__Task brief__: Before copying, set the images aside; then transcribe every entry below exactly.

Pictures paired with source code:

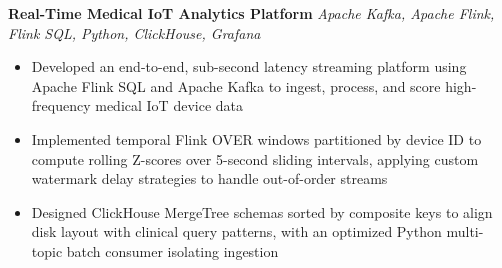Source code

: \documentclass[letterpaper,10pt]{article}
\newenvironment{resumeitems}{\begin{itemize}}{\end{itemize}}
\newcommand{\SecondProjectTitle}{Real-Time Medical IoT Analytics Platform}
\newcommand{\SecondProjectContext}{Apache Kafka, Apache Flink, Flink SQL, Python, ClickHouse, Grafana}
\newcommand{\SecondProjectBulletOne}{Developed an end-to-end, sub-second latency streaming platform using Apache Flink SQL and Apache Kafka to ingest, process, and score high-frequency medical IoT device data}
\newcommand{\SecondProjectBulletTwo}{Implemented temporal Flink OVER windows partitioned by device ID to compute rolling Z-scores over 5-second sliding intervals, applying custom watermark delay strategies to handle out-of-order streams}
\newcommand{\SecondProjectBulletThree}{Designed ClickHouse MergeTree schemas sorted by composite keys to align disk layout with clinical query patterns, with an optimized Python multi-topic batch consumer isolating ingestion}
\begin{document}
\textbf{\SecondProjectTitle} \hfill \textit{\SecondProjectContext}
\begin{resumeitems}
\item \SecondProjectBulletOne
\item \SecondProjectBulletTwo
\item \SecondProjectBulletThree
\end{resumeitems}
\end{document}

__Result of the task__:
Source code

: \documentclass[letterpaper,10pt]{article}
\newenvironment{resumeitems}{\begin{itemize}}{\end{itemize}}
\newcommand{\SecondProjectTitle}{Real-Time Medical IoT Analytics Platform}
\newcommand{\SecondProjectContext}{Apache Kafka, Apache Flink, Flink SQL, Python, ClickHouse, Grafana}
\newcommand{\SecondProjectBulletOne}{Developed an end-to-end, sub-second latency streaming platform using Apache Flink SQL and Apache Kafka to ingest, process, and score high-frequency medical IoT device data}
\newcommand{\SecondProjectBulletTwo}{Implemented temporal Flink OVER windows partitioned by device ID to compute rolling Z-scores over 5-second sliding intervals, applying custom watermark delay strategies to handle out-of-order streams}
\newcommand{\SecondProjectBulletThree}{Designed ClickHouse MergeTree schemas sorted by composite keys to align disk layout with clinical query patterns, with an optimized Python multi-topic batch consumer isolating ingestion}
\begin{document}
\textbf{\SecondProjectTitle} \hfill \textit{\SecondProjectContext}
\begin{resumeitems}
\item \SecondProjectBulletOne
\item \SecondProjectBulletTwo
\item \SecondProjectBulletThree
\end{resumeitems}
\end{document}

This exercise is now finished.